Wrongful termination suit yields $8M verdict
Second case pending against Surge Staffing
PARKERSBURG — A Wood County jury awarded a woman $8 million in punitive damages this week in a lawsuit alleging she was fired for refusing to falsify documents pertaining to the citizenship of employees in an out-of-state office.
Washington County resident Lori Shultz filed the suit against Surge Staffing LLC, which operates in a number of states, in November 2017. That’s two months after she was terminated as manager of the company’s Parkersburg branch, located in Vienna.
In the suit, Shultz and her attorneys claim she was fired after refusing a company executive’s request “to falsely verify” on federal forms, known as I9s, that multiple employees in Surge’s Chicago office “were not unauthorized aliens.”
In its response, Surge denies those allegations, as well as Shultz’s assertion that she “performed her job duties in an exemplary manner.”
The trial began on Oct. 28, with testimony continuing through Monday of this week.

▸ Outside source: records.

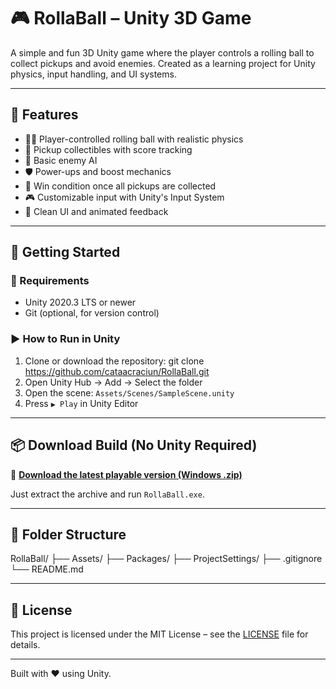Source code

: # 🎮 RollaBall – Unity 3D Game

A simple and fun 3D Unity game where the player controls a rolling ball to collect pickups and avoid enemies. Created as a learning project for Unity physics, input handling, and UI systems.

---

## 🧠 Features

- 🧍‍♂️ Player-controlled rolling ball with realistic physics
- 🎯 Pickup collectibles with score tracking
- 🧠 Basic enemy AI
- 🛡️ Power-ups and boost mechanics
- 🏁 Win condition once all pickups are collected
- 🎮 Customizable input with Unity's Input System
- 🎨 Clean UI and animated feedback

---

## 🚀 Getting Started

### 🔧 Requirements
- Unity 2020.3 LTS or newer
- Git (optional, for version control)

### ▶️ How to Run in Unity
1. Clone or download the repository:
git clone https://github.com/cataacraciun/RollaBall.git
2. Open Unity Hub → Add → Select the folder
3. Open the scene: `Assets/Scenes/SampleScene.unity`
4. Press `▶️ Play` in Unity Editor

---

## 📦 Download Build (No Unity Required)

🔗 **[Download the latest playable version (Windows .zip)](https://github.com/cataacraciun/RollaBall/releases/latest)**

Just extract the archive and run `RollaBall.exe`.

---

## 🧱 Folder Structure

RollaBall/
├── Assets/
├── Packages/
├── ProjectSettings/
├── .gitignore
└── README.md

---

## 📄 License

This project is licensed under the MIT License – see the [LICENSE](LICENSE) file for details.

---

Built with ❤️ using Unity.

On Tuesday, the six-member jury heard closing arguments and returned with a verdict in Shultz’s favor.
According to court documents, the jury awarded Shultz $340,000 for emotional distress, $75,000 for humiliation and $10,000 in back pay, along with assessing $8 million in punitive damages against Surge Staffing.
Parkersburg attorney Walt Auvil called the award “astounding.”
“As far as I know, it’s the largest employment verdict in West Virginia,” he said. “To have that in Wood County, as conservative as the juries in Wood County tend to be, that’s amazing.”
Besides his specialty in employment law, Auvil had an interest in the case because he is representing another ex-Surge employee in a lawsuit that raises similar issues.
According to that complaint, Auvil’s client, Susan Cross, was asked to process I9 forms for an employer in Illinois with which Surge Staffing works. The complaint says a number of the workers had incorrect or duplicate Social Security numbers, which precluded her from legally processing the documents. The suit also alleges other fraudulent manipulation of data requested or performed by the company.
The complaint says Cross was fired in February 2018 for refusing to falsify the I9 forms in 2017.
Surge’s response denies the allegations, saying Cross was terminated because of the performance of the Parkersburg branch, something for which Cross’ complaint says she was not responsible.
That suit was filed in May in Wood County Circuit Court but was moved to U.S. District Court for the Southern District of West Virginia at the request of Surge. Auvil said it is set for trial about a year from now.
Surge’s attorney, Constance Weber, did not return messages seeking comment on the cases.